PM appears to be modifying their pay processing back-end. The deposit list no longer moves from processing to completed nightly. I have deposits I received a week ago still processing . I've also started getting emails from PM telling me my deposit was successful. 

Last idea, attempt to use the link they sent you in a different mode (desktop or mobile) or a different browser , or a different device (IOS vs Android vs a computer). There is a good chance the web form worked when it was tested, so if you can align the variables that could interfere you might get lucky. 

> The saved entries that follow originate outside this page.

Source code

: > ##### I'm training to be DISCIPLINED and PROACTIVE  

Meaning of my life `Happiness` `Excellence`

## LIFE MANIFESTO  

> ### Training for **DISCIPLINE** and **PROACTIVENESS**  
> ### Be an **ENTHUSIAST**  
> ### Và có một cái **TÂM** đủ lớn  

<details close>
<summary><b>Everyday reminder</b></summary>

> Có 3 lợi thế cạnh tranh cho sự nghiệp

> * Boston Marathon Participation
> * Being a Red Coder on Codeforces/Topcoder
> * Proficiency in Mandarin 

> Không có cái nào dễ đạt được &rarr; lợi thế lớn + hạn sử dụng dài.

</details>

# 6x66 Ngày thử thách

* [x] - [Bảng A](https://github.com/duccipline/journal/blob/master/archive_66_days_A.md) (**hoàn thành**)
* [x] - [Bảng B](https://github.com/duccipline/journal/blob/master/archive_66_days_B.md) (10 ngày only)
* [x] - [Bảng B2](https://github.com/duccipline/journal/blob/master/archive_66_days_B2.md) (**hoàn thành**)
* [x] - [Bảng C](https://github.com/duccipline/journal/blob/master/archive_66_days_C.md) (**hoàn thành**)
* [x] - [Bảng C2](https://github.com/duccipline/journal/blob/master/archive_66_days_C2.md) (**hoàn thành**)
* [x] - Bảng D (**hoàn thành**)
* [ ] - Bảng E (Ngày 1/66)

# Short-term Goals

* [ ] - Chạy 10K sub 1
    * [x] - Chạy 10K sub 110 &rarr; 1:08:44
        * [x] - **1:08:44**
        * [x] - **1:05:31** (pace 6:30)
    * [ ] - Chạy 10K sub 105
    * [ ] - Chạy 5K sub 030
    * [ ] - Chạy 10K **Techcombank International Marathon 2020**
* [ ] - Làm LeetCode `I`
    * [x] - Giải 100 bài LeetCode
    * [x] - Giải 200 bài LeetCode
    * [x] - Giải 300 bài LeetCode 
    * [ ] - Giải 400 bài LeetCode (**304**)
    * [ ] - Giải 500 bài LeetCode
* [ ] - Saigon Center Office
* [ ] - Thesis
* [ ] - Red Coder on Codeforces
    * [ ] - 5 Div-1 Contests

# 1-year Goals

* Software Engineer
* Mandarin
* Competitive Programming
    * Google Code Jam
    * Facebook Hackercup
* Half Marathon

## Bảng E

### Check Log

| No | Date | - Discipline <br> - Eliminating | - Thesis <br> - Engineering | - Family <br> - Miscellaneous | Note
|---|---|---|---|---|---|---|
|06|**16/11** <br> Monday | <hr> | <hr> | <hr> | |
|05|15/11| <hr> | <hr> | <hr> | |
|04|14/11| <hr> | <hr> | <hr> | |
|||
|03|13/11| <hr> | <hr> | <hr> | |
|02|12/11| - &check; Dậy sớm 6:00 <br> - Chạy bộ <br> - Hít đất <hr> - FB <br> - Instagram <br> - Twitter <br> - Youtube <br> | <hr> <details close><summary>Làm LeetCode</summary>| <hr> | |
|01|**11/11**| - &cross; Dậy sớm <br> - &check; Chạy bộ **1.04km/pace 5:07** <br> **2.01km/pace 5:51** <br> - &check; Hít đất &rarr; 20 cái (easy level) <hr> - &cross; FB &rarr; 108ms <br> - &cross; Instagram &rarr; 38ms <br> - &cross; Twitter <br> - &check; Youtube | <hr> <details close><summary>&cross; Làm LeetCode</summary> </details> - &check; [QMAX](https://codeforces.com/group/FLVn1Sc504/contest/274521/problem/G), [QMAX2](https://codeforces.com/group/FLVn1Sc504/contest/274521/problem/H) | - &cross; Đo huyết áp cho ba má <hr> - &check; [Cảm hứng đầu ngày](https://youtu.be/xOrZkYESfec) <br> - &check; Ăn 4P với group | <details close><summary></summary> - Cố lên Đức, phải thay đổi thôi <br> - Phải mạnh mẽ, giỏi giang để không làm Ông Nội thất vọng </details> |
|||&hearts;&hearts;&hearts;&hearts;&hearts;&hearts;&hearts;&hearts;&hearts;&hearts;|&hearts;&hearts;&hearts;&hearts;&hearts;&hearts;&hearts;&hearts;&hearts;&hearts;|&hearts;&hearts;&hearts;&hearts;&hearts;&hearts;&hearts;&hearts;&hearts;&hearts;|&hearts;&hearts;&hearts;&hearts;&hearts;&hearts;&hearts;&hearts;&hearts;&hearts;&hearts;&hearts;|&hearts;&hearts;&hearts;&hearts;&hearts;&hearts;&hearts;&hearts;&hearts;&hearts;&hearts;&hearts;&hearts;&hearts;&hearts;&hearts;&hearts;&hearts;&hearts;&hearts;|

If you've been with PM a while you know there really is no such thing as driver support. Either work around incompetence or step back and wait. Eventually they will fix it accidentally and break something else .


----------



## Robert Larrison (Jun 7, 2018)

I was beta testing the driver fleet app it has the same better bank info I tried that along with screen shots and yeah itred from my phone in split screen from a windows 10 and older Apple tablet even when I got phone calls the endless loop went on
Today bank info on driver dashboard and fleet app show bank info without the '5-7 Business Days' 
I actually like them better the activa tips make up for the low rates
And accepting a run that you can see where from what and where to is gold
Any courier worth a nickel quickly learns logistics and time management


----------



## Coolrider101nk (Jun 21, 2016)

PM recently became my primary income, which caused me to have to pay attention to strategy. It's all about short trips, room delivery, fast food or reliably in and out restaurants, keeping the customer updated, and providing every possible free condiment. Also, completely ignore tips on an individual order, hourly or daily level. Over time, PM tips are the best in any gig opportunity. 

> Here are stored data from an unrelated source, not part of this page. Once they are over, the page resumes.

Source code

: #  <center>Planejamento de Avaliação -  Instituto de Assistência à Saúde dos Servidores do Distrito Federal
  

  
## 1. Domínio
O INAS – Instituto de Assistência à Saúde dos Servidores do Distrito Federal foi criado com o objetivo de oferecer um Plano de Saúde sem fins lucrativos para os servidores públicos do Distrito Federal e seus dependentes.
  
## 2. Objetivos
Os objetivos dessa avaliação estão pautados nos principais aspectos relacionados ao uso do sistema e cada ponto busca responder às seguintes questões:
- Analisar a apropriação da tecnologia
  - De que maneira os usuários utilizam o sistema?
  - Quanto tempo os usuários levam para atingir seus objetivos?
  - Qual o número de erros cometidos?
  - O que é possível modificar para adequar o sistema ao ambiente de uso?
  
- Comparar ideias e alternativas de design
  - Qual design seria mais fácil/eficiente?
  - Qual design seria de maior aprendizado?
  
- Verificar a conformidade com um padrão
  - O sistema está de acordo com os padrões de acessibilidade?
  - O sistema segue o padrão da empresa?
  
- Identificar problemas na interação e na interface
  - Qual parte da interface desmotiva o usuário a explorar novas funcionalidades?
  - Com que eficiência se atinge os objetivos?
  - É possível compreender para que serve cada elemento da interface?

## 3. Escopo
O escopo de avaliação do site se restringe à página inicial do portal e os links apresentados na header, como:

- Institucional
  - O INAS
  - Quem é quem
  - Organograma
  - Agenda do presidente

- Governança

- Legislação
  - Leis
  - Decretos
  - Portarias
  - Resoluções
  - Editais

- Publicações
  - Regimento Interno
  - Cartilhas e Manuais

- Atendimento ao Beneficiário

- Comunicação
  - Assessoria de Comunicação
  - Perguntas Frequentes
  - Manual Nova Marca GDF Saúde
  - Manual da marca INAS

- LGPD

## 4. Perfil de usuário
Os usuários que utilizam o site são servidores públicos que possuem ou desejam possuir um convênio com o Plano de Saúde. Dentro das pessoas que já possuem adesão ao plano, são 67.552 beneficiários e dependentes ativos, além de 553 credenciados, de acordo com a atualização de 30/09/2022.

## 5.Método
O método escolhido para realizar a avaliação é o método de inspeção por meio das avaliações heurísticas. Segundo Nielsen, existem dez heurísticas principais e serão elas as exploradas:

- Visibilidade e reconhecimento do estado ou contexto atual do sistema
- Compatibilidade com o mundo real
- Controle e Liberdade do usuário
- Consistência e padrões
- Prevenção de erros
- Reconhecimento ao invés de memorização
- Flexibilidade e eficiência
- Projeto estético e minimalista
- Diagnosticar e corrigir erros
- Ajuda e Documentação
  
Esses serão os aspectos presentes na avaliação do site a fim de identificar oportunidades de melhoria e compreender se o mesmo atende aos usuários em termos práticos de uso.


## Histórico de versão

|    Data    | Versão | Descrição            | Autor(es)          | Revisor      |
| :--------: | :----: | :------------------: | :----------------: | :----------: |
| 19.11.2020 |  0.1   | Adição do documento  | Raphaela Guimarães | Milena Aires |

The pain in the rear customer that you spend 45 minutes for $4 may or may not even tip, but the order you spend 6 total minutes on decides to give you $20. Had 1 yesterday I spent 32 minutes at Chik filet to then have the customer appear with 0:06 remaining. I swear I looked at my phone and thought to myself "Do I really have to give this to you?... crap....ya".


----------



## Robert Larrison (Jun 7, 2018)

Hallelujah deposits went through
I agree Postmates can be better when you learn which restaurants have the tablet active
I don't mind ordering a few times if I know it's quick even McD 
Actually seeing a better map is worth it


----------



## Coolrider101nk (Jun 21, 2016)

Fast food you are likely to get a tip, albeit small, and you can accurately gauge the time investment. I'll take that over a restaurant with a tablet that notifies the order is ready, yet 10 minutes after arrival still insists just a couple more minutes. I could have already done 2 other orders.


----------



## Robert Larrison (Jun 7, 2018)

Totally agree
I leaned a lot when I was just focusing on UE
It was straight proformance
Since tips were of the table it was about how many completions per hour 3+ if you don't want to feel bad

I was still and will always give excellent customer service
I just got new food bags from webrestaurantsupply real red food bags are tip makers 
The drink/soup holdersI made rock
Closed cell foam blocks cut with a hole saw


----------



## johnx (Jul 29, 2017)

Robert Larrison said:


> Totally agree
> I leaned a lot when I was just focusing on UE
> It was straight proformance
> Since tips were of the table it was about how many completions per hour 3+ if you don't want to feel bad
> ...


I'd like to see your drink holder


----------



## KMANDERSON (Jul 19, 2015)

Coolrider101nk said:


> PM recently became my primary income, which caused me to have to pay attention to strategy. It's all about short trips, room delivery, fast food or reliably in and out restaurants, keeping the customer updated, and providing every possible free condiment. Also, completely ignore tips on an individual order, hourly or daily level. Over time, PM tips are the best in any gig opportunity.
> 
> The pain in the rear customer that you spend 45 minutes for $4 may or may not even tip, but the order you spend 6 total minutes on decides to give you $20. Had 1 yesterday I spent 32 minutes at Chik filet to then have the customer appear with 0:06 remaining. I swear I looked at my phone and thought to myself "Do I really have to give this to you?... crap....ya".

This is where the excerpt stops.